In the past I’ve had about two pairs of running shoes. The older pair normally would end up on garden duty! I have three at the moment that I rotate on a regular basis. I know, most runners are saying ~ is that all! For the most part I have had a moderate support shoe, usually favoring Brooks©, Asics© or Saucony©. I’ve come to the conclusion that the rotating between the shoes I have now, Nike©, Asics© and Hoka© were not the same in rise category and therefore, hurting my ankles. Different rises cause you to use different muscles. There is a difference in foot strike between the Hoka shoe I have which causes me to strike mid-foot and the other two which is more of a heel strike, causing me to run differently and causing the pain. So, it’s bye bye Hoka for now. There are different Hokas of course, but I think I’m going to stick with what has worked for me in the past ~ the Asics and the Brooks. Maybe throw in a pair of Saucony from time to time. All seemed to be comparable to my running style ~ and hopefully will mean less pain. I talked it over with someone at the local running store and the theory seems to hold some value.
This weeks running plan continued on a road of recovery and training for my race. I ran on Tuesday, did speed work on Thursday and Saturday was my longer run. I kept to my plan and stayed at three miles for the long run with a respectable 10:37 pace.
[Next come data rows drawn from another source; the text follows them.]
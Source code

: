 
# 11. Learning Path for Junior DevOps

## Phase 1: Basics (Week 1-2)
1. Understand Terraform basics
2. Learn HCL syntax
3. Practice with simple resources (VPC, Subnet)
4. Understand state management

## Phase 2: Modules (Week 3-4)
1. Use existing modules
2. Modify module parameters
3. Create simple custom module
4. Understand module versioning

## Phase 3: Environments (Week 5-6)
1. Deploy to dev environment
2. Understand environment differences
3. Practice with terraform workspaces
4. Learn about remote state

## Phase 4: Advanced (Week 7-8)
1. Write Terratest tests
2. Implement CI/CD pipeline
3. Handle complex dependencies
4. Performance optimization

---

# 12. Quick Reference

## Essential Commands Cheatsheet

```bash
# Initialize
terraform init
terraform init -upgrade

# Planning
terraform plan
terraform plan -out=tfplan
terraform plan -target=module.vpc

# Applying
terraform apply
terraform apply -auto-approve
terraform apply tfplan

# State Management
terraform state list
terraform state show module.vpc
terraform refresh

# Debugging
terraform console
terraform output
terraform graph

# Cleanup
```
I got a little bit of a late start and paid the price for that in humidity and heat. I was good for the first two miles but that heat started to set in at mile three. With no breeze it was a little trying. It wasn’t too boring because I got to see the high school track team stretching and then they played frisbee in the center field. It was fun to watch.
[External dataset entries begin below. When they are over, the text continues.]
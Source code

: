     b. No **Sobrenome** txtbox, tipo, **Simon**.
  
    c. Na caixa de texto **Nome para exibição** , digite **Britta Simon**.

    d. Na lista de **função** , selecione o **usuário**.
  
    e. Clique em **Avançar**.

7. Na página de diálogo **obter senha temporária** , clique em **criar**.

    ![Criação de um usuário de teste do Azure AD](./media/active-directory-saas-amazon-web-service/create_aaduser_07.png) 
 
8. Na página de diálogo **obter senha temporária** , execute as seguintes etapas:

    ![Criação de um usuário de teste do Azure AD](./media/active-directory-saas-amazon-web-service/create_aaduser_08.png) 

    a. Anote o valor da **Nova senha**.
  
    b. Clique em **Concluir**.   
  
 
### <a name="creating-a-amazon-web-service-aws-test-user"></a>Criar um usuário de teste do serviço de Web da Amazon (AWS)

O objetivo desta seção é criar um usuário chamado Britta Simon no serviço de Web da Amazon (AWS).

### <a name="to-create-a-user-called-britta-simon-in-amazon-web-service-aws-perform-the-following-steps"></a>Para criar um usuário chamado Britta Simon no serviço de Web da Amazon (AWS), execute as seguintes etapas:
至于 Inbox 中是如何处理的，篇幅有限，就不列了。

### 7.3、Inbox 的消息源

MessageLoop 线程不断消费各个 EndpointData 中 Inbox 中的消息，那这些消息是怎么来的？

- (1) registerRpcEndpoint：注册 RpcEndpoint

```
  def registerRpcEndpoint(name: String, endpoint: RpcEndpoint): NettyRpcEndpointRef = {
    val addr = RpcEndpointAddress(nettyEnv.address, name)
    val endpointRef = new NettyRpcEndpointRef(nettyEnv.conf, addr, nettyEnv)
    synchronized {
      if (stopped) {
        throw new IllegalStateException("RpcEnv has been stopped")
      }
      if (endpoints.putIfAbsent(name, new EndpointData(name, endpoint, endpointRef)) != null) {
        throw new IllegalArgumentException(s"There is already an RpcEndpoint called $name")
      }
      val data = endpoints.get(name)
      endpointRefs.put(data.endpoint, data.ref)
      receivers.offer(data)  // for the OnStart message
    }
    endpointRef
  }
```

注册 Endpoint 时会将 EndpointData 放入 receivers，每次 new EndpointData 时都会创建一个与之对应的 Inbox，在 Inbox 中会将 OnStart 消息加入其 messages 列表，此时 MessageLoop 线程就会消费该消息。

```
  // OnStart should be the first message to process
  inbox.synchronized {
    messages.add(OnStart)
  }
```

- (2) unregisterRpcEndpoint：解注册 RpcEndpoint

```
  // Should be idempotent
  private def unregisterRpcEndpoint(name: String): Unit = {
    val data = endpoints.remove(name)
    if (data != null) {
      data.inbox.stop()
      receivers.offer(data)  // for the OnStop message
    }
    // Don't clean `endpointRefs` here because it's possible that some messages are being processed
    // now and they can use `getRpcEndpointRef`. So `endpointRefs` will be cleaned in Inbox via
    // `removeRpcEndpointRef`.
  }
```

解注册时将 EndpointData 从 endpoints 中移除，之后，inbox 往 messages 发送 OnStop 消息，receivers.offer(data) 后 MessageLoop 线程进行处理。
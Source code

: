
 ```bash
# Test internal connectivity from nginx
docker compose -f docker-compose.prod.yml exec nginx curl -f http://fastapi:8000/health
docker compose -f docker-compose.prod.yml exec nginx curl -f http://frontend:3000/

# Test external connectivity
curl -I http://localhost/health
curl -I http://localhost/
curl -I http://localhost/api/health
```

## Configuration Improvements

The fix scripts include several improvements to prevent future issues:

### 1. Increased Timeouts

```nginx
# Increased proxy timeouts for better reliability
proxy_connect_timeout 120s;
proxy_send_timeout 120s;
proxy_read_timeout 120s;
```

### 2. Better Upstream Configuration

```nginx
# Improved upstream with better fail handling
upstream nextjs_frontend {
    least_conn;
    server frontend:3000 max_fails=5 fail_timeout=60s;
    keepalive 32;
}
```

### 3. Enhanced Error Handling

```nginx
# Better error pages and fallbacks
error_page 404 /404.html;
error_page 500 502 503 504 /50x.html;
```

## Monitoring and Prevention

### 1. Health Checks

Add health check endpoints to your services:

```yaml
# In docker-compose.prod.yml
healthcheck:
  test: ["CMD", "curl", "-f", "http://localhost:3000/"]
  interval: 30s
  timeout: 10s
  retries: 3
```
I run on the farthest lane or the number “6”. For some reason every time I would pass the number 6 on the track I would think of the saying “I’ve got your 6”. The quote is a military saying that originated out of WWI.
“In the military, “got your six” means “I’ve got your back.” The saying originated with World War I fighter pilots referencing the rear of an airplane as the six o’clock position. If you picture yourself at the center of a clock face, the area directly in front of you is twelve o’clock”. ~ https://www.gotyour6.org/about/faqs/
The track definitely had my “6” as it was a bit friendlier on the old ankles!! The final count for July miles came to 22.68. This week I finished with 9.95 miles. I’m looking to keep kicking up that long run distance. I have gratefully completed 5550.20 miles in my journey with 5764.80 remaining. I have 107.30 miles until the halfway mark. I hope this post finds you well ~ and I hope someone has your “6”! Happy Miles to You!!